_Required work_
Return exactly the span of lines in the following data that opens with the line containing "## Additional Context" and closes with the line containing "- Any workarounds you've found". Include nothing else.

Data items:
------------------------------------------------------------------------
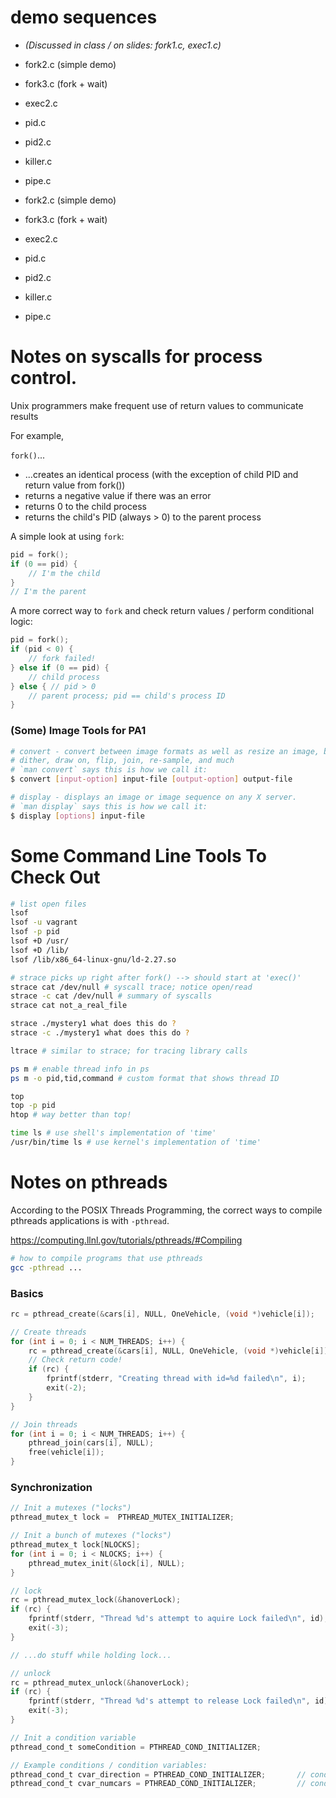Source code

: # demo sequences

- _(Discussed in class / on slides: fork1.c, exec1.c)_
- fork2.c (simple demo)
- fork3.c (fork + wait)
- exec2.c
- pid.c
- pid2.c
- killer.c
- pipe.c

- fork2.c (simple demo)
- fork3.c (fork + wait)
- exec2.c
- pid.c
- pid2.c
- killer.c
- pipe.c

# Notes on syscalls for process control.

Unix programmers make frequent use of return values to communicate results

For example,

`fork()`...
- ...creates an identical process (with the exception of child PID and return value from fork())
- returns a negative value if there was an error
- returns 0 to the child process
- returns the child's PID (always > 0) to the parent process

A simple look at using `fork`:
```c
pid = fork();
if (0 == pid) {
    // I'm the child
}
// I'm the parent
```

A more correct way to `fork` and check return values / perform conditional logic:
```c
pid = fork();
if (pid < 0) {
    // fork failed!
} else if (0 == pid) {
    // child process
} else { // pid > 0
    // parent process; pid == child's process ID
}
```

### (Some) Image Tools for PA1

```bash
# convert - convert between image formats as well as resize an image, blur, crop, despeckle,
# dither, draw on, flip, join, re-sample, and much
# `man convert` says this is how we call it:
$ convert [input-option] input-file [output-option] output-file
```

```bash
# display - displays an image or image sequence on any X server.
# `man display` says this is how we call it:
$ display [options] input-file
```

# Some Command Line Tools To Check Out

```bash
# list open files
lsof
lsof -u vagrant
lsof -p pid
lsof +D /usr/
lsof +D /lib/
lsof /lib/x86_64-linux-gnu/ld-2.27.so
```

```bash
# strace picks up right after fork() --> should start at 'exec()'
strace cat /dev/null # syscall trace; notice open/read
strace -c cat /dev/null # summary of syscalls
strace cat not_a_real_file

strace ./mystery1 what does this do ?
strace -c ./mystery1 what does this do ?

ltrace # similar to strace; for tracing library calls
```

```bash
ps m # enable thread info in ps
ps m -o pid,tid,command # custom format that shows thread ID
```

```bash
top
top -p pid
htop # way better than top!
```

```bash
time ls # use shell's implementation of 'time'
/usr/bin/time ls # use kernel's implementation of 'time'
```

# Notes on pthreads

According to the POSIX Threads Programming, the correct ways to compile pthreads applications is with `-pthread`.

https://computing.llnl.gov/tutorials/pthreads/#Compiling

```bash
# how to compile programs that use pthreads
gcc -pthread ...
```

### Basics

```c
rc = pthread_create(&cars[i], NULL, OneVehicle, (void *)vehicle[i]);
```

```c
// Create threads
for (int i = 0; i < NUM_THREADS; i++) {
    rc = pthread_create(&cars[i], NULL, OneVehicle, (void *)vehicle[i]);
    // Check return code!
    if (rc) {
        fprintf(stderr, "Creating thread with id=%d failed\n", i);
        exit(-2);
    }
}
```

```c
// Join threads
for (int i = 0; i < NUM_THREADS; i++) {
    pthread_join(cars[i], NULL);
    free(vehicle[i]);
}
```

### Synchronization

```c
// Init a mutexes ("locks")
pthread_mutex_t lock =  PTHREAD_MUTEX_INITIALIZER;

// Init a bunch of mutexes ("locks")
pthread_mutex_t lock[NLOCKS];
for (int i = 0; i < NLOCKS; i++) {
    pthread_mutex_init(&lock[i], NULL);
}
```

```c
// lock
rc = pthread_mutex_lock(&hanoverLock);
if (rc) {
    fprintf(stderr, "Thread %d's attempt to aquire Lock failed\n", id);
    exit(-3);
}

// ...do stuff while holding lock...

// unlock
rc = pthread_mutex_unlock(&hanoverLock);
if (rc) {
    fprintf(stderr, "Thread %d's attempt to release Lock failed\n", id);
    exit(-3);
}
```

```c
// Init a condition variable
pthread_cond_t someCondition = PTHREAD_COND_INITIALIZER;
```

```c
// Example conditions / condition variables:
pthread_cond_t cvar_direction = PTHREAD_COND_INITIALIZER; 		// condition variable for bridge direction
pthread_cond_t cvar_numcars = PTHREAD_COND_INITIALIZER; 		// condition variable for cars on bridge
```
------------------------------------------------------------------------
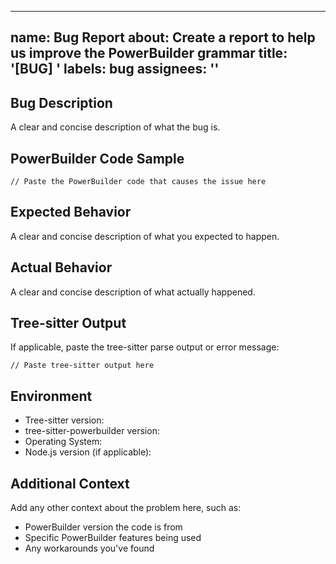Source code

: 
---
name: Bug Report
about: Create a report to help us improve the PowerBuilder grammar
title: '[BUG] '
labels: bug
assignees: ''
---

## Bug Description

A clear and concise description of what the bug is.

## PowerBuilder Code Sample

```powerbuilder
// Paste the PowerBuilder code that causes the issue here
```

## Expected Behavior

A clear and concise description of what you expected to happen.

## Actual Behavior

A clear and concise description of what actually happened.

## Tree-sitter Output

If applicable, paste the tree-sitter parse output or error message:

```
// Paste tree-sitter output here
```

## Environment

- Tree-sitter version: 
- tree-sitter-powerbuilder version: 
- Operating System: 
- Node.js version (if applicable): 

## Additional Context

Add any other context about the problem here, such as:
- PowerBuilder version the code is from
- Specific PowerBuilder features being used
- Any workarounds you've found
------------------------------------------------------------------------
_Solution to the exercise_
## Additional Context

Add any other context about the problem here, such as:
- PowerBuilder version the code is from
- Specific PowerBuilder features being used
- Any workarounds you've found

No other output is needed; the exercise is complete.